When the Great Depression came in 1929, Americans were ready to take unprecedented steps to boost the economy. Many were dismayed that male breadwinners could not find jobs, which undoubtedly led to support for work restrictions on non-breadwinners. Furthermore, the Supreme Court had by then ruled that the federal government had the authority to regulate interstate commerce. The 1938 Fair Labor Standards Act prohibited children under 18 from working dangerous jobs and children under 16 from working during school hours.

The persistence of child labor

In the following decades in industrialized countries, higher wages and higher standards of living allowed most parents to leave their children in school longer. Today, child labor is most prevalent in less developed nations. 

In 1989, the United Nations adopted the Convention on the Rights of the Child, which includes the right to be protected from “economic exploitation and from performing any work that is likely to be hazardous or to interfere with the child’s education.” It also called on all nations to pass laws setting a minimum age for employment. Then in 1992, the International Labor Organization (ILO) launched a campaign to eliminate child labor.
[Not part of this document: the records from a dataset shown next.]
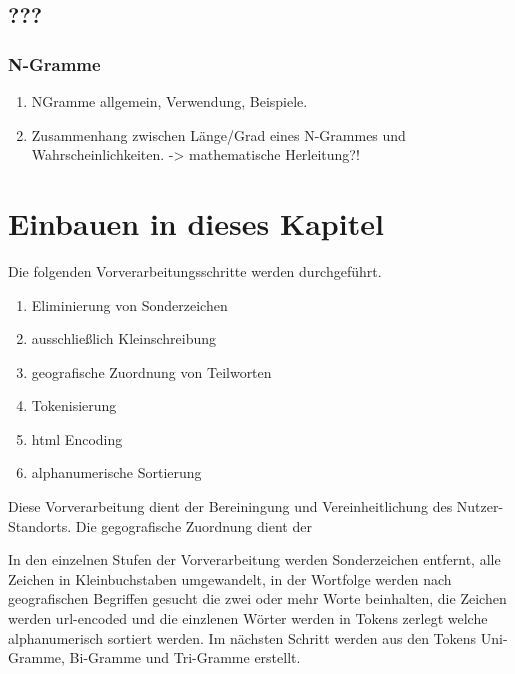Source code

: 		\subsubsection{}	

	\subsection{???} 
		\subsubsection{N-Gramme}
			\begin{enumerate}
				\item NGramme allgemein, Verwendung, Beispiele. 
				\item {} Zusammenhang zwischen Länge/Grad eines N-Grammes und Wahrscheinlichkeiten. -> mathematische Herleitung?!
			\end{enumerate}




\section{Einbauen in dieses Kapitel}

Die folgenden Vorverarbeitungsschritte werden durchgeführt.

	\begin{enumerate}
		\item Eliminierung von Sonderzeichen
		\item ausschließlich Kleinschreibung
		\item geografische Zuordnung von Teilworten  	
		\item Tokenisierung
		\item html Encoding
		\item alphanumerische Sortierung 
	\end{enumerate}

	Diese Vorverarbeitung dient der Bereiningung und Vereinheitlichung des Nutzer-Standorts.  
	Die gegografische Zuordnung dient der  

	In den einzelnen Stufen der Vorverarbeitung werden Sonderzeichen entfernt, alle Zeichen in Kleinbuchstaben umgewandelt, in der Wortfolge werden nach geografischen Begriffen gesucht die zwei oder mehr Worte beinhalten, die Zeichen werden url-encoded und die einzlenen Wörter werden in Tokens zerlegt welche alphanumerisch sortiert werden.
	Im nächsten Schritt werden aus den Tokens Uni-Gramme, Bi-Gramme und Tri-Gramme erstellt. 
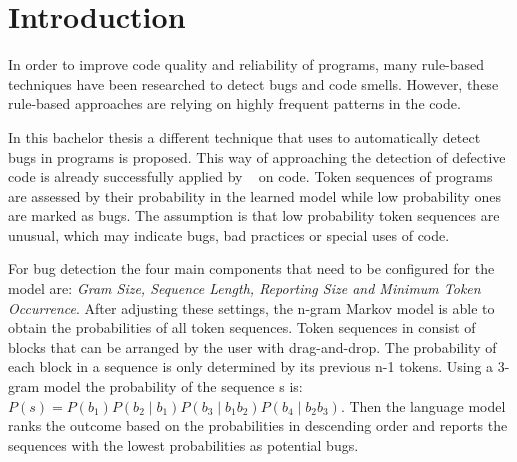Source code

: \chapter{Introduction}\label{chap:introduction}

In order to improve code quality and reliability of programs, many rule-based techniques have been researched to detect bugs and code smells. However, these rule-based approaches are relying on highly frequent patterns in the code. 

In this bachelor thesis a different technique that uses  to automatically detect bugs in \scratch{} programs is proposed. This way of approaching the detection of defective code is already successfully applied by \bugram{}~\cite{bugram} on \java{} code. Token sequences of programs are assessed by their probability in the learned model while low probability ones are marked as bugs. The assumption is that low probability token sequences are unusual, which may indicate bugs, bad practices or special uses of code. 

For bug detection the four main components that need to be configured for the model are: \textit{Gram Size, Sequence Length, Reporting Size and Minimum Token Occurrence}. After adjusting these settings, the n-gram Markov model is able to obtain the probabilities of all token sequences. Token sequences in \scratch{} consist of blocks that can be arranged by the user with drag-and-drop. The probability of each block in a sequence is only determined by its previous n-1 tokens. Using a 3-gram model the probability of the sequence s is:
\(P(s) = P(b_{1})P(b_{2}\mid b_{1})P(b_{3}\mid b_{1}b_{2})P(b_{4}\mid b_{2}b_{3}) \). Then the language model ranks the outcome based on the probabilities in descending order and reports the sequences with the lowest probabilities as potential bugs. 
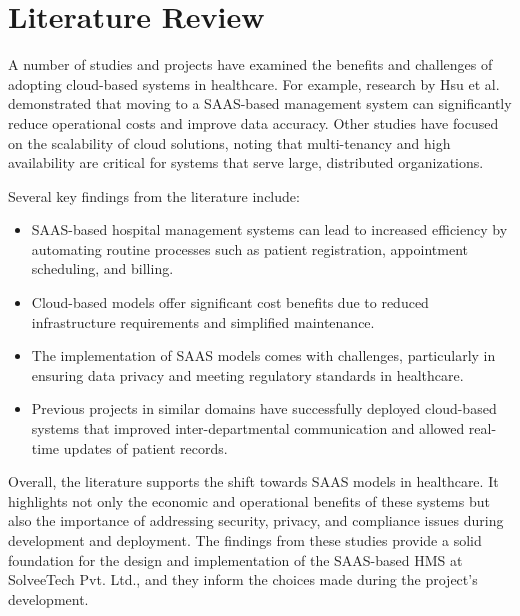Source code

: \section{Literature Review}
A number of studies and projects have examined the benefits and challenges of adopting cloud-based systems in healthcare. For example, research by Hsu et al. demonstrated that moving to a SAAS-based management system can significantly reduce operational costs and improve data accuracy. Other studies have focused on the scalability of cloud solutions, noting that multi-tenancy and high availability are critical for systems that serve large, distributed organizations.

Several key findings from the literature include:
\begin{itemize}
  \item SAAS-based hospital management systems can lead to increased efficiency by automating routine processes such as patient registration, appointment scheduling, and billing.
  \item Cloud-based models offer significant cost benefits due to reduced infrastructure requirements and simplified maintenance.
  \item The implementation of SAAS models comes with challenges, particularly in ensuring data privacy and meeting regulatory standards in healthcare.
  \item Previous projects in similar domains have successfully deployed cloud-based systems that improved inter-departmental communication and allowed real-time updates of patient records.
\end{itemize}

Overall, the literature supports the shift towards SAAS models in healthcare. It highlights not only the economic and operational benefits of these systems but also the importance of addressing security, privacy, and compliance issues during development and deployment. The findings from these studies provide a solid foundation for the design and implementation of the SAAS-based HMS at SolveeTech Pvt. Ltd., and they inform the choices made during the project’s development.
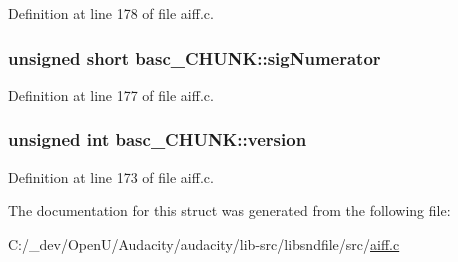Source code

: Definition at line 178 of file aiff.\+c.

\subsubsection[{\texorpdfstring{sig\+Numerator}{sigNumerator}}]{\setlength{\rightskip}{0pt plus 5cm}unsigned short basc\+\_\+\+C\+H\+U\+N\+K\+::sig\+Numerator}\hypertarget{structbasc___c_h_u_n_k_a42b70974b20a502e483eb1a329650b2b}{}\label{structbasc___c_h_u_n_k_a42b70974b20a502e483eb1a329650b2b}


Definition at line 177 of file aiff.\+c.

\subsubsection[{\texorpdfstring{version}{version}}]{\setlength{\rightskip}{0pt plus 5cm}unsigned {\bf int} basc\+\_\+\+C\+H\+U\+N\+K\+::version}\hypertarget{structbasc___c_h_u_n_k_a700c7237df97d97b0702327ec6a1ce14}{}\label{structbasc___c_h_u_n_k_a700c7237df97d97b0702327ec6a1ce14}


Definition at line 173 of file aiff.\+c.



The documentation for this struct was generated from the following file\+:\begin{DoxyCompactItemize}
\item 
C\+:/\+\_\+dev/\+Open\+U/\+Audacity/audacity/lib-\/src/libsndfile/src/\hyperlink{aiff_8c}{aiff.\+c}\end{DoxyCompactItemize}
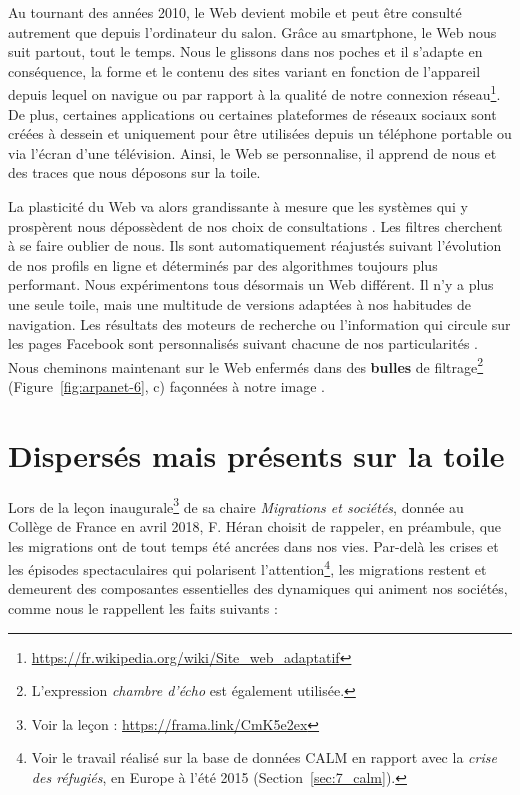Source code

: \documentclass[symmetric,justified,marginals=raggedouter]{tufte-book}
\begin{document}
Au tournant des années 2010, le Web devient mobile et peut être consulté autrement que depuis l'ordinateur du salon. Grâce au smartphone, le Web nous suit partout, tout le temps. Nous le glissons dans nos poches et il s'adapte en conséquence, la forme et le contenu des sites variant en fonction de l'appareil depuis lequel on navigue ou par rapport à la qualité de notre connexion réseau\footnote{\RaggedOuter \url{https://fr.wikipedia.org/wiki/Site\_web\_adaptatif}}. De plus, certaines applications ou certaines plateformes de réseaux sociaux sont créées à dessein et uniquement pour être utilisées depuis un téléphone portable ou via l'écran d'une télévision. Ainsi, le Web se personnalise, il apprend de nous et des traces que nous déposons sur la toile. 

La plasticité du Web va alors grandissante à mesure que les systèmes qui y prospèrent nous dépossèdent de nos choix de consultations \citep{cardon_quoi_2015}. Les filtres cherchent à se faire oublier de nous. Ils sont automatiquement réajustés suivant l'évolution de nos profils en ligne et déterminés par des algorithmes toujours plus performant. Nous expérimentons tous désormais un Web différent. Il n'y a plus une seule toile, mais une multitude de versions adaptées à nos habitudes de navigation. Les résultats des moteurs de recherche ou l'information qui circule sur les pages Facebook sont personnalisés suivant chacune de nos particularités \citep{robertson_auditing_2018}. Nous cheminons maintenant sur le Web enfermés dans des \textbf{bulles} de filtrage\footnote{\RaggedOuter L'expression \textit{chambre d'écho} est également utilisée.} (Figure~\ref{fig:arpanet-6}, c) façonnées à notre image \citep{gillani_me_2018}.

\section{Dispersés mais présents sur la toile}
\label{sec:2_migrant}

\noindent Lors de la leçon inaugurale\footnote{\RaggedOuter Voir la leçon : \url{https://frama.link/CmK5e2ex}} de sa chaire \textit{Migrations et sociétés}, donnée au Collège de France en avril 2018, F. Héran choisit de rappeler, en préambule, que les migrations ont de tout temps été ancrées dans nos vies. Par-delà les crises et les épisodes spectaculaires qui polarisent l'attention\footnote{\RaggedOuter Voir le travail réalisé sur la base de données CALM en rapport avec la \textit{crise des réfugiés}, en Europe à l'été 2015 (Section~\ref{sec:7_calm}).}, les migrations restent et demeurent des composantes essentielles des dynamiques qui animent nos sociétés, comme nous le rappellent les faits suivants : 
\end{document}
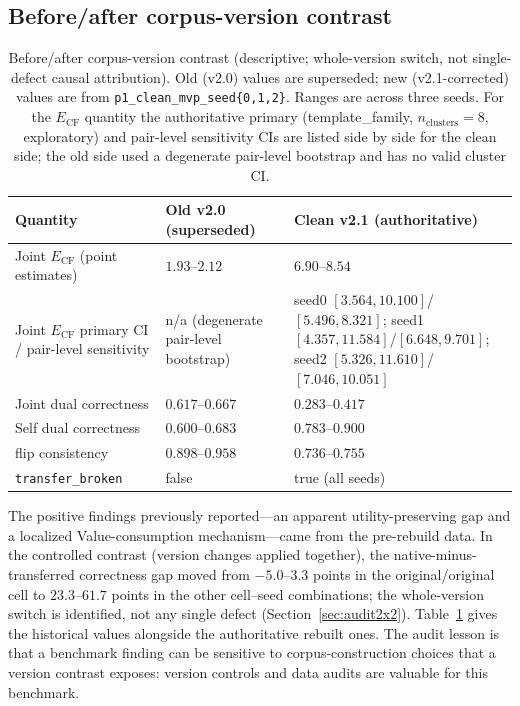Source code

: \documentclass[11pt,twocolumn]{article}
\begin{document}
\subsection{Before/after corpus-version contrast}
\label{sec:reversal}

\begin{table}[t]
\centering
\caption{Before/after corpus-version contrast (descriptive; whole-version
switch, not single-defect causal attribution). Old (v2.0) values are
superseded; new (v2.1-corrected) values are from
\texttt{p1\_clean\_mvp\_seed\{0,1,2\}}. Ranges are across three seeds. For the
$E_{\mathrm{CF}}$ quantity the authoritative primary (template\_family,
$n_{\mathrm{clusters}}=8$, exploratory) and pair-level sensitivity CIs are
listed side by side for the clean side; the old side used a degenerate
pair-level bootstrap and has no valid cluster CI.}
\label{tab:reversal}
\small
\begin{tabular}{lll}
\toprule
Quantity & Old v2.0 (superseded) & Clean v2.1 (authoritative) \\
\midrule
Joint $E_{\mathrm{CF}}$ (point estimates) & $1.93$--$2.12$ & $6.90$--$8.54$ \\
Joint $E_{\mathrm{CF}}$ primary CI / pair-level sensitivity & n/a (degenerate pair-level bootstrap) &
seed0 $[3.564,10.100]$/$[5.496,8.321]$; seed1 $[4.357,11.584]$/$[6.648,9.701]$; seed2 $[5.326,11.610]$/$[7.046,10.051]$ \\
Joint dual correctness & $0.617$--$0.667$ & $0.283$--$0.417$ \\
Self dual correctness & $0.600$--$0.683$ & $0.783$--$0.900$ \\
flip consistency & $0.898$--$0.958$ & $0.736$--$0.755$ \\
\texttt{transfer\_broken} & false & true (all seeds) \\
\bottomrule
\end{tabular}
\end{table}

The positive findings previously reported---an apparent utility-preserving gap
and a localized Value-consumption mechanism---came from the pre-rebuild data.
In the controlled contrast (version changes applied together), the
native-minus-transferred correctness gap moved from $-5.0$--$3.3$ points in the
original/original cell to $23.3$--$61.7$ points in the other cell--seed
combinations; the whole-version switch is identified, not any single defect
(Section~\ref{sec:audit2x2}). Table~\ref{tab:reversal} gives the historical
values alongside the authoritative rebuilt ones. The audit lesson is that a
benchmark finding can be sensitive to corpus-construction choices that a
version contrast exposes: version controls and data audits are valuable for
this benchmark.
\end{document}
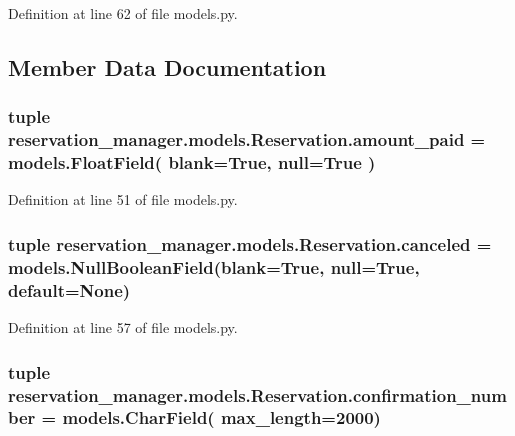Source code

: Definition at line 62 of file models.\-py.



\subsection{Member Data Documentation}
\hypertarget{classreservation__manager_1_1models_1_1Reservation_ac2f88fc49e8a194dc3eb780073fef8f5}{
\subsubsection[{amount\-\_\-paid}]{\setlength{\rightskip}{0pt plus 5cm}tuple reservation\-\_\-manager.\-models.\-Reservation.\-amount\-\_\-paid = models.\-Float\-Field( blank=True, null=True )\hspace{0.3cm}{\ttfamily [static]}}}\label{classreservation__manager_1_1models_1_1Reservation_ac2f88fc49e8a194dc3eb780073fef8f5}


Definition at line 51 of file models.\-py.

\hypertarget{classreservation__manager_1_1models_1_1Reservation_a4aeae1676d89b1d431438c20939ce812}{
\subsubsection[{canceled}]{\setlength{\rightskip}{0pt plus 5cm}tuple reservation\-\_\-manager.\-models.\-Reservation.\-canceled = models.\-Null\-Boolean\-Field(blank=True, null=True, default=None)\hspace{0.3cm}{\ttfamily [static]}}}\label{classreservation__manager_1_1models_1_1Reservation_a4aeae1676d89b1d431438c20939ce812}


Definition at line 57 of file models.\-py.

\hypertarget{classreservation__manager_1_1models_1_1Reservation_aa8d05ddeae1fbe64623db8ca91ea5d21}{
\subsubsection[{confirmation\-\_\-number}]{\setlength{\rightskip}{0pt plus 5cm}tuple reservation\-\_\-manager.\-models.\-Reservation.\-confirmation\-\_\-number = models.\-Char\-Field( max\-\_\-length=2000)\hspace{0.3cm}{\ttfamily [static]}}}\label{classreservation__manager_1_1models_1_1Reservation_aa8d05ddeae1fbe64623db8ca91ea5d21}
The International Program on the Elimination of Child Labor (IPEC) began with extensive country surveys of the extent and nature of child labor around the world, and then began to work within the U.N. to have all nations commit to banning the “worst forms” of child labor.

A comprehensive 2009 examination of child labor worldwide found that these efforts were somewhat successful. While there had been some 245 million children working in 2000, the ILO estimated that about 160 million children were working in 2020.

Yet, child labor persists. Some 70% of all child laborers worldwide work in agriculture, in both developed and less developed nations. The other 30% can be found working in factories, cleaning homes and engaged in informal street trade, among other things. In developed nations, children who are poor, racial minorities or unaccompanied migrants are more likely to have to work.

A recent New York Times investigation revealed that child labor is still widespread in the United States. The reporters said that finding child workers in factories producing consumer products was as simple as waiting in the parking lot during a shift change and asking young people how old they were. Many are recent immigrants who had arrived in the U.S. without guardians.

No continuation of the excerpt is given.